Once the initial sessions are completed, the client is in charge of what is to be discussed in each session. Although clients occasionally like to make notes about what to discuss, most of the time psychotherapy goes better when clients start each session with what is foremost on their minds.

Although I usually wait for the client to start each session, I am not a passive therapist. You can expect me to ask questions, to ask for further details, to try and help find words for feelings, and to make links between things you’ve said at different points in the therapy. At times, I will gently challenge how you see things or your resistance to trying something new. I will provide plenty of feedback about what you’re saying.

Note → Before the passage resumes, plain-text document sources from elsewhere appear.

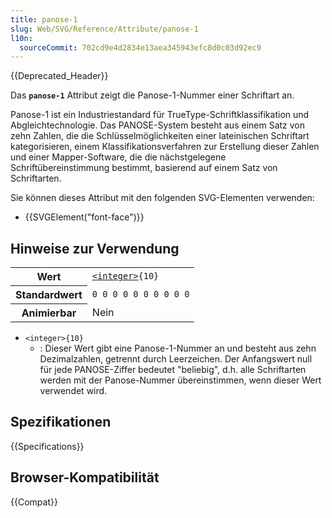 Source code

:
 ```yaml
---
title: panose-1
slug: Web/SVG/Reference/Attribute/panose-1
l10n:
  sourceCommit: 702cd9e4d2834e13aea345943efc8d0c03d92ec9
---
```


{{Deprecated_Header}}

Das **`panose-1`** Attribut zeigt die Panose-1-Nummer einer Schriftart an.

Panose-1 ist ein Industriestandard für TrueType-Schriftklassifikation und Abgleichtechnologie. Das PANOSE-System besteht aus einem Satz von zehn Zahlen, die die Schlüsselmöglichkeiten einer lateinischen Schriftart kategorisieren, einem Klassifikationsverfahren zur Erstellung dieser Zahlen und einer Mapper-Software, die die nächstgelegene Schriftübereinstimmung bestimmt, basierend auf einem Satz von Schriftarten.

Sie können dieses Attribut mit den folgenden SVG-Elementen verwenden:

- {{SVGElement("font-face")}}

## Hinweise zur Verwendung

<table class="properties">
  <tbody>
    <tr>
      <th scope="row">Wert</th>
      <td>
        <code
          ><a href="/de/docs/Web/SVG/Guides/Content_type#integer">&#x3C;integer></a
          >{10}</code
        >
      </td>
    </tr>
    <tr>
      <th scope="row">Standardwert</th>
      <td><code>0 0 0 0 0 0 0 0 0 0</code></td>
    </tr>
    <tr>
      <th scope="row">Animierbar</th>
      <td>Nein</td>
    </tr>
  </tbody>
</table>

- `<integer>{10}`
  - : Dieser Wert gibt eine Panose-1-Nummer an und besteht aus zehn Dezimalzahlen, getrennt durch Leerzeichen. Der Anfangswert null für jede PANOSE-Ziffer bedeutet "beliebig", d.h. alle Schriftarten werden mit der Panose-Nummer übereinstimmen, wenn dieser Wert verwendet wird.

## Spezifikationen

{{Specifications}}

## Browser-Kompatibilität

{{Compat}}
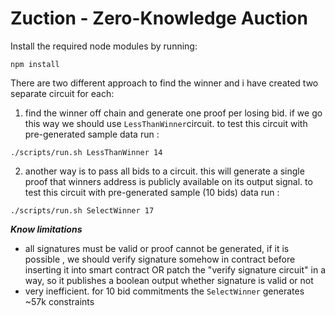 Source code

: # Zuction - Zero-Knowledge Auction

Install the required node modules by running:
```shell
npm install
```
There are two different approach to find the winner and i have created two separate circuit for each:
1. find the winner off chain and generate one proof per losing bid. if we go this way we should use `LessThanWinner`circuit.
to test this circuit with pre-generated sample data run :
```shell
./scripts/run.sh LessThanWinner 14
```
2. another way is to pass all bids to a circuit. this will generate a single proof that winners address is publicly available on its output signal.
to test this circuit with pre-generated sample (10 bids) data run :

```shell
./scripts/run.sh SelectWinner 17
```

***Know limitations***
- all signatures must be valid or proof cannot be generated, if it is possible , we should verify signature somehow in contract before inserting it into smart contract
OR patch the "verify signature circuit" in a way, so it publishes a boolean output whether signature is valid or not
- very inefficient. for 10 bid commitments the `SelectWinner` generates ~57k constraints
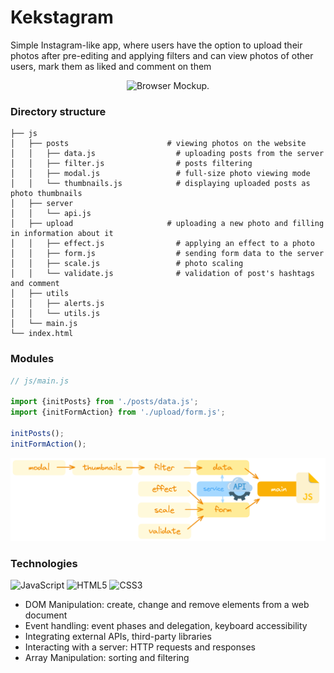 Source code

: # Kekstagram

Simple Instagram-like app, where users have the option to upload their photos after pre-editing and applying filters and can view photos of other users, mark them as liked and comment on them

<p align="center"><img width="869" alt="Browser Mockup." src="/kekstagram-preview.png"></p>

### Directory structure

    ├── js
    │   ├── posts                      # viewing photos on the website
    │   │   ├── data.js                  # uploading posts from the server
    │   │   ├── filter.js                # posts filtering
    │   │   ├── modal.js                 # full-size photo viewing mode
    │   │   └── thumbnails.js            # displaying uploaded posts as photo thumbnails
    │   ├── server
    │   │   └── api.js
    │   ├── upload                     # uploading a new photo and filling in information about it
    │   │   ├── effect.js                # applying an effect to a photo
    │   │   ├── form.js                  # sending form data to the server
    │   │   ├── scale.js                 # photo scaling
    │   │   └── validate.js              # validation of post's hashtags and comment
    │   ├── utils
    │   │   ├── alerts.js
    │   │   └── utils.js
    │   └── main.js
    └── index.html

### Modules

```javascript
// js/main.js

import {initPosts} from './posts/data.js';
import {initFormAction} from './upload/form.js';

initPosts();
initFormAction();
```
<p align="center"><img width="869" alt="Modules scheme." src="/modules.png"></p>

### Technologies

![JavaScript](https://img.shields.io/badge/javascript-%23323330.svg?style=for-the-badge&logo=javascript&logoColor=%23F7DF1E)
![HTML5](https://img.shields.io/badge/html5-%23E34F26.svg?style=for-the-badge&logo=html5&logoColor=white)
![CSS3](https://img.shields.io/badge/css3-%231572B6.svg?style=for-the-badge&logo=css3&logoColor=white)

- DOM Manipulation: create, change and remove elements from a web document
- Event handling: event phases and delegation, keyboard accessibility
- Integrating external APIs, third-party libraries
- Interacting with a server: HTTP requests and responses
- Array Manipulation: sorting and filtering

Clients who take an active part in their psychotherapy will make more progress than those who wait for pearls of wisdom to drip from the therapist’s lips. Although some clients come to therapy expecting a “magic pill” to make their problems go away, they soon find that they must actively think about their problems and try new behaviors.

What Therapy Is Not

Psychotherapy is usually not about giving advice. In contrast to what television and movie therapists do, psychologists usually do not tell clients what to do. I don’t tell clients whether to get married, stay married, or get divorced. I don’t tell clients whether to have children, whether to change jobs, whether to have contact with family members, or what sexual orientation they “ought” to have.

In addition, psychotherapy is not taking control of the client’s life. Clients make their own decisions, and I do whatever I can to support their independence and maturity.